Pellaea ternifolia (Cavanilles) Link var. wrightiana (Hooker) A. F. Tryon
Stems compact, ascending, stout, 5--10 mm diam.; scales bicolored, linear-subulate, 0.1--0.3 mm wide, centers black, thick, margins brown, thin, erose-dentate. Leaves monomorphic, clustered on stem, 6--40 cm; croziers sparsely villous. Petiole dark brown, lustrous, flattened or slightly grooved adaxially, without prominent articulation lines. Blade linear-oblong, 2-pinnate proximally, 1.5--5 cm wide; rachis brown throughout, straight, shallowly grooved adaxially, usually glabrous. Pinnae perpendicular to rachis or slightly ascending, not decurrent on rachis, usually with 3--9 ultimate segments; costae straight, 2--20 mm, usually shorter than ultimate segments. Ultimate segments narrowly oblong, 5--20 mm, leathery, glabrous; margins recurved on fertile segments, usually covering less than 1/2 abaxial surface, borders whitish, crenulate; apex mucronate. Veins of ultimate segments obscure. Sporangia long-stalked, containing 64 spores, intermixed with sparse farina-producing glands. 2 n = 116.
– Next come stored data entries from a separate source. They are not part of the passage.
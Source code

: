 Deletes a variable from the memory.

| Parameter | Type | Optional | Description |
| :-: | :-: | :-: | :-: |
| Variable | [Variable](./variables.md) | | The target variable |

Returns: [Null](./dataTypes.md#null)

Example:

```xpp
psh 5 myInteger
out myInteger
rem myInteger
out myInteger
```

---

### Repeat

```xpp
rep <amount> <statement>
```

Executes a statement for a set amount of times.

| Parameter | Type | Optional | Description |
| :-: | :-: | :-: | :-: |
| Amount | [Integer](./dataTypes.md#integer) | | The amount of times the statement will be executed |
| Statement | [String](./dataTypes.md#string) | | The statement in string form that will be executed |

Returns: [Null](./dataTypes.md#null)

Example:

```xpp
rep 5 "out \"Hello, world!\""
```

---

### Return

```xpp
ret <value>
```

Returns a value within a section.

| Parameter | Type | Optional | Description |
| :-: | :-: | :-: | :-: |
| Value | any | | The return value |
Sporulating summer--fall. Cliffs and rocky slopes, on a variety of acidic to mildly basic substrates; 300--2900 m; Ariz., Colo., N.Mex., N.C., Okla., Tex., Utah; n Mexico.
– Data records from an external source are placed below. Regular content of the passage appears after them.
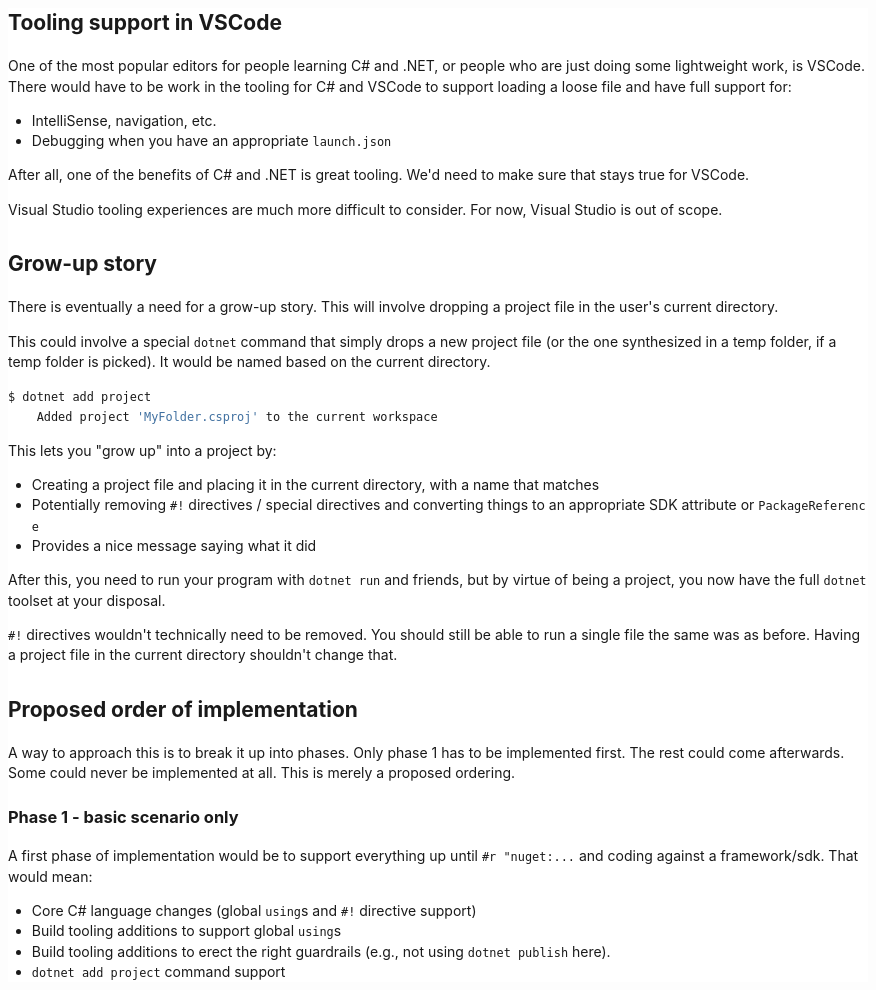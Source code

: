 ## Tooling support in VSCode

One of the most popular editors for people learning C# and .NET, or people who are just doing some lightweight work, is VSCode. There would have to be work in the tooling for C# and VSCode to support loading a loose file and have full support for:

* IntelliSense, navigation, etc.
* Debugging when you have an appropriate `launch.json`

After all, one of the benefits of C# and .NET is great tooling. We'd need to make sure that stays true for VSCode.

Visual Studio tooling experiences are much more difficult to consider. For now, Visual Studio is out of scope.

## Grow-up story

There is eventually a need for a grow-up story. This will involve dropping a project file in the user's current directory.

This could involve a special `dotnet` command that simply drops a new project file (or the one synthesized in a temp folder, if a temp folder is picked). It would be named based on the current directory.

```bash
$ dotnet add project
    Added project 'MyFolder.csproj' to the current workspace
```

This lets you "grow up" into a project by:

* Creating a project file and placing it in the current directory, with a name that matches
* Potentially removing `#!` directives / special directives and converting things to an appropriate SDK attribute or `PackageReference`
* Provides a nice message saying what it did

After this, you need to run your program with `dotnet run` and friends, but by virtue of being a project, you now have the full `dotnet` toolset at your disposal.

`#!` directives wouldn't technically need to be removed. You should still be able to run a single file the same was as before. Having a project file in the current directory shouldn't change that.

## Proposed order of implementation

A way to approach this is to break it up into phases. Only phase 1 has to be implemented first. The rest could come afterwards. Some could never be implemented at all. This is merely a proposed ordering.

### Phase 1 - basic scenario only

A first phase of implementation would be to support everything up until `#r "nuget:...` and coding against a framework/sdk. That would mean:

* Core C# language changes (global `using`s and `#!` directive support)
* Build tooling additions to support global `using`s
* Build tooling additions to erect the right guardrails (e.g., not using `dotnet publish` here).
* `dotnet add project` command support
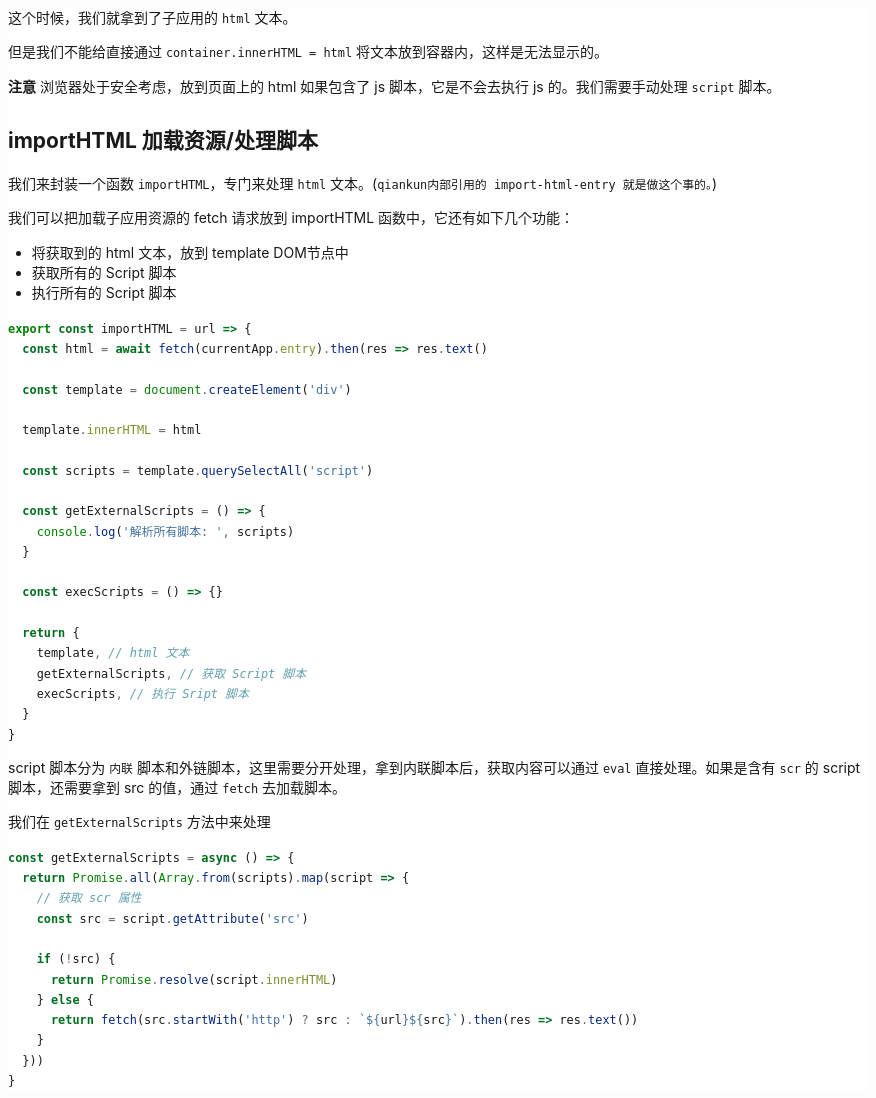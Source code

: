 这个时候，我们就拿到了子应用的 `html` 文本。

但是我们不能给直接通过 `container.innerHTML = html` 将文本放到容器内，这样是无法显示的。

**注意** 浏览器处于安全考虑，放到页面上的 html 如果包含了 js 脚本，它是不会去执行 js 的。我们需要手动处理 `script` 脚本。

## importHTML 加载资源/处理脚本

我们来封装一个函数 `importHTML`，专门来处理 `html` 文本。(`qiankun内部引用的 import-html-entry 就是做这个事的。`)

我们可以把加载子应用资源的 fetch 请求放到 importHTML 函数中，它还有如下几个功能：

- 将获取到的 html 文本，放到 template DOM节点中
- 获取所有的 Script 脚本
- 执行所有的 Script 脚本

```js
export const importHTML = url => {
  const html = await fetch(currentApp.entry).then(res => res.text()

  const template = document.createElement('div')

  template.innerHTML = html

  const scripts = template.querySelectAll('script')

  const getExternalScripts = () => {
    console.log('解析所有脚本: ', scripts)
  }

  const execScripts = () => {}

  return {
    template, // html 文本
    getExternalScripts, // 获取 Script 脚本
    execScripts, // 执行 Sript 脚本
  }
}
```

script 脚本分为 `内联` 脚本和外链脚本，这里需要分开处理，拿到内联脚本后，获取内容可以通过 `eval` 直接处理。如果是含有 `scr` 的 script 脚本，还需要拿到 src 的值，通过 `fetch` 去加载脚本。

我们在 `getExternalScripts` 方法中来处理

```js
const getExternalScripts = async () => {
  return Promise.all(Array.from(scripts).map(script => {
    // 获取 scr 属性
    const src = script.getAttribute('src')

    if (!src) {
      return Promise.resolve(script.innerHTML)
    } else {
      return fetch(src.startWith('http') ? src : `${url}${src}`).then(res => res.text())
    }
  }))
}
```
W. H. Wagner Jr. (1965) suggested that Pellaea wrightiana was a fertile allotetraploid hybrid between P . truncata (as P . longimucronata ) and P . ternifolia . This hypothesis has been confirmed by isozyme analyses (M. D. Windham 1988). Pellaea wrightiana is therefore treated as a distinct species rather than a variety of P . ternifolia . This tetraploid species hybridizes with P . truncata and P . ternifolia subsp. arizonica to produce sterile triploids and tetraploids with intermediate morphology and malformed spores. Pellaea wrightiana has also hybridized with P . atropurpurea to form a rare apogamous pentaploid known only from western Oklahoma.